The ‘objective justification’ defence as it applies to indirect discrimination (which is relatively unimportant for disability) may technically be based on the group of disabled people affected by the provision or practice, rather than the individual claimant. However, courts in practice sometimes seem to look at the individual circumstances, and they may well be relevant in practice.
For discrimination arising from disability (s.15), which is the more usual type of claim, and also for indirect discrimination (s.19) which is less usual in disability cases, the employer has a defence if it shows its action (or its provision, criterion or practice in a claim for indirect discrimination) was a proportionate means of achieving a legitimate aim This is known as the ‘objective justification’ defence.
On a claim for discrimination arising from disability (s.15), the “objective justification” test operates on an individual basis. The court looks at the discriminatory effect on the individual claimant, and balances the considerations applicable to that individual. The same is true of the reasonable adjustment duty.

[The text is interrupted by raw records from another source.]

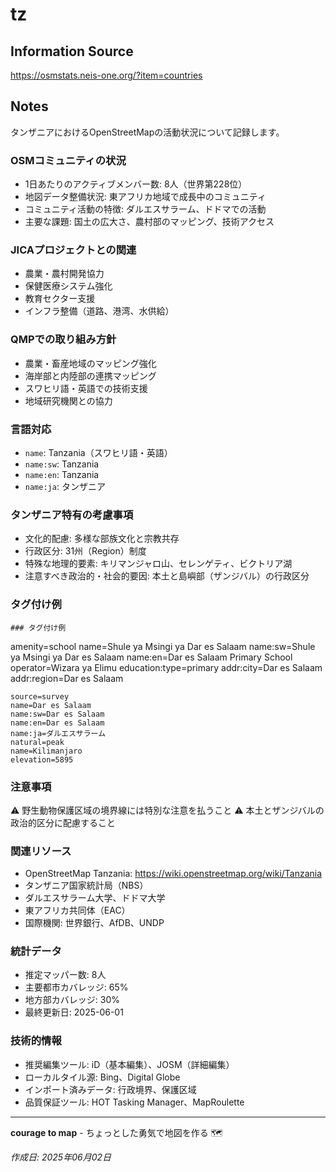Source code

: # tz

## Information Source
https://osmstats.neis-one.org/?item=countries

## Notes
タンザニアにおけるOpenStreetMapの活動状況について記録します。

### OSMコミュニティの状況
- 1日あたりのアクティブメンバー数: 8人（世界第228位）
- 地図データ整備状況: 東アフリカ地域で成長中のコミュニティ
- コミュニティ活動の特徴: ダルエスサラーム、ドドマでの活動
- 主要な課題: 国土の広大さ、農村部のマッピング、技術アクセス

### JICAプロジェクトとの関連
- 農業・農村開発協力
- 保健医療システム強化
- 教育セクター支援
- インフラ整備（道路、港湾、水供給）

### QMPでの取り組み方針
- 農業・畜産地域のマッピング強化
- 海岸部と内陸部の連携マッピング
- スワヒリ語・英語での技術支援
- 地域研究機関との協力

### 言語対応
- `name`: Tanzania（スワヒリ語・英語）
- `name:sw`: Tanzania
- `name:en`: Tanzania
- `name:ja`: タンザニア

### タンザニア特有の考慮事項
- 文化的配慮: 多様な部族文化と宗教共存
- 行政区分: 31州（Region）制度
- 特殊な地理的要素: キリマンジャロ山、セレンゲティ、ビクトリア湖
- 注意すべき政治的・社会的要因: 本土と島嶼部（ザンジバル）の行政区分

### タグ付け例
```
### タグ付け例
```
amenity=school
name=Shule ya Msingi ya Dar es Salaam
name:sw=Shule ya Msingi ya Dar es Salaam
name:en=Dar es Salaam Primary School
operator=Wizara ya Elimu
education:type=primary
addr:city=Dar es Salaam
addr:region=Dar es Salaam
```
source=survey
name=Dar es Salaam
name:sw=Dar es Salaam
name:en=Dar es Salaam
name:ja=ダルエスサラーム
natural=peak
name=Kilimanjaro
elevation=5895
```

### 注意事項
⚠️ 野生動物保護区域の境界線には特別な注意を払うこと
⚠️ 本土とザンジバルの政治的区分に配慮すること

### 関連リソース
- OpenStreetMap Tanzania: https://wiki.openstreetmap.org/wiki/Tanzania
- タンザニア国家統計局（NBS）
- ダルエスサラーム大学、ドドマ大学
- 東アフリカ共同体（EAC）
- 国際機関: 世界銀行、AfDB、UNDP

### 統計データ
- 推定マッパー数: 8人
- 主要都市カバレッジ: 65%
- 地方部カバレッジ: 30%
- 最終更新日: 2025-06-01

### 技術的情報
- 推奨編集ツール: iD（基本編集）、JOSM（詳細編集）
- ローカルタイル源: Bing、Digital Globe
- インポート済みデータ: 行政境界、保護区域
- 品質保証ツール: HOT Tasking Manager、MapRoulette

---

**courage to map** - ちょっとした勇気で地図を作る 🗺️

*作成日: 2025年06月02日*
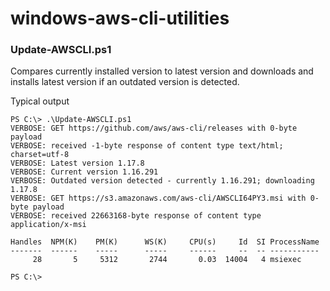 # windows-aws-cli-utilities

### Update-AWSCLI.ps1
Compares currently installed version to latest version and downloads and installs latest version if an outdated version is detected.

Typical output
```
PS C:\> .\Update-AWSCLI.ps1
VERBOSE: GET https://github.com/aws/aws-cli/releases with 0-byte payload
VERBOSE: received -1-byte response of content type text/html; charset=utf-8
VERBOSE: Latest version 1.17.8
VERBOSE: Current version 1.16.291
VERBOSE: Outdated version detected - currently 1.16.291; downloading 1.17.8
VERBOSE: GET https://s3.amazonaws.com/aws-cli/AWSCLI64PY3.msi with 0-byte payload
VERBOSE: received 22663168-byte response of content type application/x-msi

Handles  NPM(K)    PM(K)      WS(K)     CPU(s)     Id  SI ProcessName
-------  ------    -----      -----     ------     --  -- -----------
     28       5     5312       2744       0.03  14004   4 msiexec

PS C:\>
```
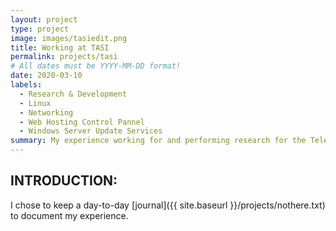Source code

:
 ```yaml
---
layout: project
type: project
image: images/tasiedit.png
title: Working at TASI
permalink: projects/tasi
# All dates must be YYYY-MM-DD format!
date: 2020-03-10
labels:
  - Research & Development
  - Linux
  - Networking
  - Web Hosting Control Pannel
  - Windows Server Update Services
summary: My experience working for and performing research for the Telecommunications and Social Research Program at the University of Hawaii.
---
```


## INTRODUCTION:
I chose to keep a day-to-day [journal]({{ site.baseurl }}/projects/nothere.txt) to document my experience.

For indirect discrimination (s.19) the objective justification test may operate more on a group basis. Indirect discrimination is where there is a provision, criterion or practice (PCP) which applies to people generally but puts people with a particular disability at a disadvantage – unless the employer etc shows that the PCP is a proportionate means of achieving a legitimate aim. There is authority that for s.19 it is the PCP as a whole which must be justified, so it is not a question of whether an exception should have been made for the claimant, and a court in its balancing exercise considers the detriment to the protected group as a whole (eg people with that type of disability). See below Taking a “group” approach to justification of indirect discrimination. However:
- The courts are far from consistent in applying those principles. They sometimes seem to consider whether it was proportionate to apply the PCP in the claimant’s individual case, given the particular individual circumstances: below Taking an “individual” approach in indirect discrimination cases.
- Anyway I suggest that even if the court takes a more “group” approach, in practice the evidence of the individual facts of the claimant’s case is likely to inform the court’s consideration of what is justified. Below Relevance of individual facts even if “group” approach taken.
- Indirect discrimination (where the “group” test may be an issue) is not normally that important in the context of disability, because easier claims will often be available. Below Limited relevance to disability.
Taking a “group” approach to justification of indirect discrimination
An employer or service provider etc can be liable for indirect discrimination under s.19 EqA if, broadly, they apply a provision, criterion or practice (‘PCP’) to people generally, but the PCP puts people with a particular disability (including the claimant) at a particular disadvantage in comparison with people who do not have that disability. However the employer or service provider etc has an objective justification defence if it shows the PCP is a proportionate means of achieving a legitimate aim.
My objective justification page focuses on the justification defence under s.15 EqA (discrimination arising from disability). Largely the same considerations apply to the justification defence under s.19 as well, but there are some differences, which are interlinked.
Group approach: What has to be justified
Under the terms of s.19 it is the PCP – the general measure – that has to be justified. This contrasts with s.15 where it is the unfavourable treatment of the individual claimant that has to be justified.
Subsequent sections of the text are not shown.